Facile immaginare la preoccupazione che sta serpeggiando tra i leader dell’Asia Centrale, alcuni dei quali veri e propri autocrati, consapevoli della fragilità dei loro regimi e della possibilità molto concreta che la crisi economica si traduca in destabilizzazione e tensione interne. Non è un caso, quindi, che l’invasione dell’Ucraina da parte della Russia sia stata accolta con estremo scetticismo. Come sempre vi è un’eccezione, rappresentata in questo caso dal presidente del Kirghizistan, il populista Sadyr Japarov, che ha espresso il proprio sostegno a Putin criticando la gestione occidentale dei rapporti con l’Ucraina. Evidente in questo caso la necessità di non alienarsi l’amicizia dell’inquilino del Cremlino, considerando che milioni di kirghisi raggiungono ogni anno la Russia in cerca di fortuna. La stessa situazione che sta spingendo al silenzio Rahmon, leader tagico, mentre l’assenza di dichiarazioni ufficiali da parte delle autorità del Turkmenistan – dove sta per avvenire un passaggio di consegne al vertice tra l’attuale leader Gurbanguly Berdymukhammedov e il figlio Serdar – è legata anche al tradizionale isolazionismo del regime che guida il Paese.

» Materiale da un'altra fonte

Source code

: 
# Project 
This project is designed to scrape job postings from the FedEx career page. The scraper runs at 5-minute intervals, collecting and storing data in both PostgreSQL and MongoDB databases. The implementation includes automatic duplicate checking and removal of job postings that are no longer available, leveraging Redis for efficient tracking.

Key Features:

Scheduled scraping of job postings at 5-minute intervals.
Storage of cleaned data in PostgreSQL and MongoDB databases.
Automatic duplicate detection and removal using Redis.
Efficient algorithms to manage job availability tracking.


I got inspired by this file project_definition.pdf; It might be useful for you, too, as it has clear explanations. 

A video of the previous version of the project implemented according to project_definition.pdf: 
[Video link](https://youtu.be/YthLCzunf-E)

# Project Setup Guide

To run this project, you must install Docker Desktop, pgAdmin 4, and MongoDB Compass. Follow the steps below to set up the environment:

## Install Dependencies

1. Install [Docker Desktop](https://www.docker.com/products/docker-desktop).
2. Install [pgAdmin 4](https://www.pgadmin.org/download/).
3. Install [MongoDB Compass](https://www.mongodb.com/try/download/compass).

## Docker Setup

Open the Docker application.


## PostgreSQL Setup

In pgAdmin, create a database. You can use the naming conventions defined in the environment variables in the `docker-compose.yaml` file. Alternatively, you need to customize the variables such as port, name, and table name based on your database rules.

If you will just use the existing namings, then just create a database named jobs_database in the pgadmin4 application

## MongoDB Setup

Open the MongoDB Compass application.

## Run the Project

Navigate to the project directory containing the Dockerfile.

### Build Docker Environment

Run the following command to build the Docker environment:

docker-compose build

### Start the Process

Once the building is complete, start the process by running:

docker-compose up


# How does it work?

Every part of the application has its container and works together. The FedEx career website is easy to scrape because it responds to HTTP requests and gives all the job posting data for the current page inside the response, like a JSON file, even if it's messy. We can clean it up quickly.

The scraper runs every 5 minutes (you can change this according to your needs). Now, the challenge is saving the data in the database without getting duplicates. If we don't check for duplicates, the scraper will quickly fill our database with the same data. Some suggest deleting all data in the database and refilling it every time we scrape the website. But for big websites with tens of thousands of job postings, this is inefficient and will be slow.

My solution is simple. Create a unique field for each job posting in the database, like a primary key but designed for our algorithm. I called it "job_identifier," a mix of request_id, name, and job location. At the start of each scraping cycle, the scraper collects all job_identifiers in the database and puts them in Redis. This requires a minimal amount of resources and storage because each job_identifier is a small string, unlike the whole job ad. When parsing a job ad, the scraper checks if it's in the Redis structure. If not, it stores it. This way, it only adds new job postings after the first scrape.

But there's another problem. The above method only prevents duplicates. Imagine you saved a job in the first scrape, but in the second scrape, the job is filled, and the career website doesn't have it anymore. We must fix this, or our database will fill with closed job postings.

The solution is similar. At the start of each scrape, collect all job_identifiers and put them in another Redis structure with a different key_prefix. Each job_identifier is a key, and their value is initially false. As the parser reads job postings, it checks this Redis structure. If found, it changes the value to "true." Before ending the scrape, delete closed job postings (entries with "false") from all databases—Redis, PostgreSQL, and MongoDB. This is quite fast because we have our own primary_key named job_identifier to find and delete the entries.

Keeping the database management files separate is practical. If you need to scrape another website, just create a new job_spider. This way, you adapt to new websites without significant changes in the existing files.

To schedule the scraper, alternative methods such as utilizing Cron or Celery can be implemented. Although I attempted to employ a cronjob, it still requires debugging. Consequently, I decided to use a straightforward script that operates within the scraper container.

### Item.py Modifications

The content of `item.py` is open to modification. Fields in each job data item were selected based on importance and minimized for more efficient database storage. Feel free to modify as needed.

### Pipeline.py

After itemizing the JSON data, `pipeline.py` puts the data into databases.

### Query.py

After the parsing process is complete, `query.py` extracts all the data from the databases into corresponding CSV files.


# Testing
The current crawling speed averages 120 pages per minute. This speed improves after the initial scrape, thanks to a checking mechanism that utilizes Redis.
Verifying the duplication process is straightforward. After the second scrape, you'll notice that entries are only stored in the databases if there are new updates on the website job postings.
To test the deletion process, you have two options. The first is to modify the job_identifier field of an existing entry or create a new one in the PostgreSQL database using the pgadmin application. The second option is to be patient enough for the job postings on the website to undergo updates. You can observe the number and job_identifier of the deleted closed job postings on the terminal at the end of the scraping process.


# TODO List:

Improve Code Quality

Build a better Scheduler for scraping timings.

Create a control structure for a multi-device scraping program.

Venendo ai due “giganti” regionali, Kazakistan e Uzbekistan, la loro neutralità è stata ribadita in più occasioni dai rispettivi governi. A fine febbraio, addirittura, le autorità uzbeche hanno pubblicato una dichiarazione opposta rispetto a quanto reso pubblico dal Cremlino, che aveva annunciato il supporto di Tashkent alla decisione di Mosca. Il Kazakistan è sulla stessa lunghezza d’onda, fin dall’inizio della crisi. Dopo il riconoscimento da parte russa delle repubbliche separatiste di Donetsk e Luhansk, il ministro degli Esteri del Paese si era infatti affrettato a dichiarare di non considerare in agenda l’ipotesi che lo stato kazaco potesse fare altrettanto. Lo scorso fine settimana si è inoltre tenuta ad Almaty, principale centro finanziario del Paese, una protesta contro la guerra in Ucraina a cui hanno partecipato migliaia di cittadini. Emblematico in questo caso il fatto che le autorità abbiano consentito lo svolgimento della manifestazione, considerando la repressione a cui tradizionalmente sono soggette le mobilitazioni di piazza in Kazakistan. Una mossa ancora più significativa se si pensa che solo un paio di mesi fa il presidente kazaco, Tokayev, ha richiesto l’intervento delle truppe della CSTO – organizzazione di sicurezza a guida russa – per salvare il proprio regime in crisi per le partecipatissime proteste che a inizio anno hanno interessato il Paese e per una lotta intestina alla nomenklatura. Questa apparente scarsa riconoscenza può essere spiegata alla luce del timore delle autorità kazache che il Paese possa essere il prossimo nome sulla lista di Putin, visto che la parte settentrionale dell’immenso territorio del Kazakistan è abitata in grande maggioranza da cittadini di etnia russa e che in passato non sono mancati pesanti riferimenti nazionalisti all’area da parte di esponenti politici della Federazione (tra cui lo stesso Putin).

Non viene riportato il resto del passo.